Last summer, in August, gas prices on the European market topped 340 euros per megawatt-hour.
China’s demand for LNG is expected to rebound this year, intensifying competition for limited supply.
Despite relatively high storage levels, Europe is increasingly reliant on LNG spot markets.
In the winter of late 2022 and early 2023, Europe got lucky. It got very lucky. Gas storage sites were fuller than usual because of the massive LNG-buying effort the EU put into securing gas for the winter, and the winter itself turned out to be warmer than usual.
Yet luck, while a big part of Europe’s success in making it through winter relatively unscathed despite decimated Russian gas supply, was not all of it. Europe made it because it had the money to pay such prices for LNG on the spot market, which made the fuel impossible to afford for many other countries, notably Pakistan and Bangladesh. And now it has to do it all over again.
“We do not expect filling storage to be as costly next summer as it was this past year,” Aurora Energy Research senior analyst Jacob Mandel told Reuters this week. “That said, firms that rely on spot supply to fill storage, rather than hedge against future price jumps, will risk paying similar costs to last summer,” he added.
Last summer, in August, gas prices on the European market topped 340 euros per megawatt-hour, which is more than $360. To prevent a repeat of this, the European Union approved a price cap mechanism that is triggered when the price of gas tops 180 euros per MWh, or $190.
The bloc also plans to buy gas jointly on the global market in a bid to ensure member states do not become competitors and that richer ones do not fill their storage sites at the expense of poorer ones.
But none of this would be enough in the face of fundamental factors. China’s demand for LNG is expected to rebound this year, intensifying competition for limited supply. According to Energy Intelligence analysts, China’s LNG demand will rise by 3 million tons in 2023, yet Europe will remain the prime destination for LNG globally. Because it has no choice.
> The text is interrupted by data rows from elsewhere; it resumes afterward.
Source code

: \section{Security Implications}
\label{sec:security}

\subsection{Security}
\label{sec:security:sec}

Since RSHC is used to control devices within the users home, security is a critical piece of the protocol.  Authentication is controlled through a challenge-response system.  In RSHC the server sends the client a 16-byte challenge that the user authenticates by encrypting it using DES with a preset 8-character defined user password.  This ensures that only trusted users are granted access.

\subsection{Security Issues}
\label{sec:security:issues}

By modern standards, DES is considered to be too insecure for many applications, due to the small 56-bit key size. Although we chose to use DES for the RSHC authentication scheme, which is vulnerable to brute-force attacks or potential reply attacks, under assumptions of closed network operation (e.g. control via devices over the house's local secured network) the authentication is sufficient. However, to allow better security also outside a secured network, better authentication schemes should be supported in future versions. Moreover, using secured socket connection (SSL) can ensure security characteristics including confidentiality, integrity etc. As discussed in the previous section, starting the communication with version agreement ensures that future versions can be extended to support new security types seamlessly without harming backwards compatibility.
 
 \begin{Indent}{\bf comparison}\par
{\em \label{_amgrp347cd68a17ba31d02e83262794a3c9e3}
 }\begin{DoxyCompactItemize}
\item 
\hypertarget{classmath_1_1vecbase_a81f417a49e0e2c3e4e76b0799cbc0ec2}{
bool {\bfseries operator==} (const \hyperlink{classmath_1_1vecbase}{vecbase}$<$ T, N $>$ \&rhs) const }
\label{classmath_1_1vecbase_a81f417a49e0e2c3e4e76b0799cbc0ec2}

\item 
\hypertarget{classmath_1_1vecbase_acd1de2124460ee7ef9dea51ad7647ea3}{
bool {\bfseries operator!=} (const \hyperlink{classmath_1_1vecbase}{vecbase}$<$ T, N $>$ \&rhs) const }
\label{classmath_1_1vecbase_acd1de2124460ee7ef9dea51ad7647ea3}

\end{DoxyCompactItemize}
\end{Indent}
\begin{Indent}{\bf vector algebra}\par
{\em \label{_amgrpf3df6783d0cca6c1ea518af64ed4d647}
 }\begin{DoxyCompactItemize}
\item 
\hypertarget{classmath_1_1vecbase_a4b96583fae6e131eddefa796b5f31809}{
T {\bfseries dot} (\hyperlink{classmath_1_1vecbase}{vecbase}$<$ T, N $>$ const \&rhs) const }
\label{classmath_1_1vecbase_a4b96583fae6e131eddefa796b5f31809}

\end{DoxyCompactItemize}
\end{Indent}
“For this winter it is right to say that we are off the hook. If there are no last minute surprises, we should get through…maybe with some bruises here and there. But the question is…what happens next winter?”
The question comes from the head of the International Energy Agency, Fatih Birol, who talked to Reuters on the sidelines of the Munich Security Conference earlier this month. And that’s not the first time Birol has warned again of premature calm in Europe.
“Even though we have enough LNG import terminals, there may not be enough gas to import and therefore it will not be easy this coming winter for Europe,” Birol said, echoing earlier comments that Europe faces a deep supply gap with the disappearance of Russian pipeline flows via the now defunct Nord Stream infrastructure.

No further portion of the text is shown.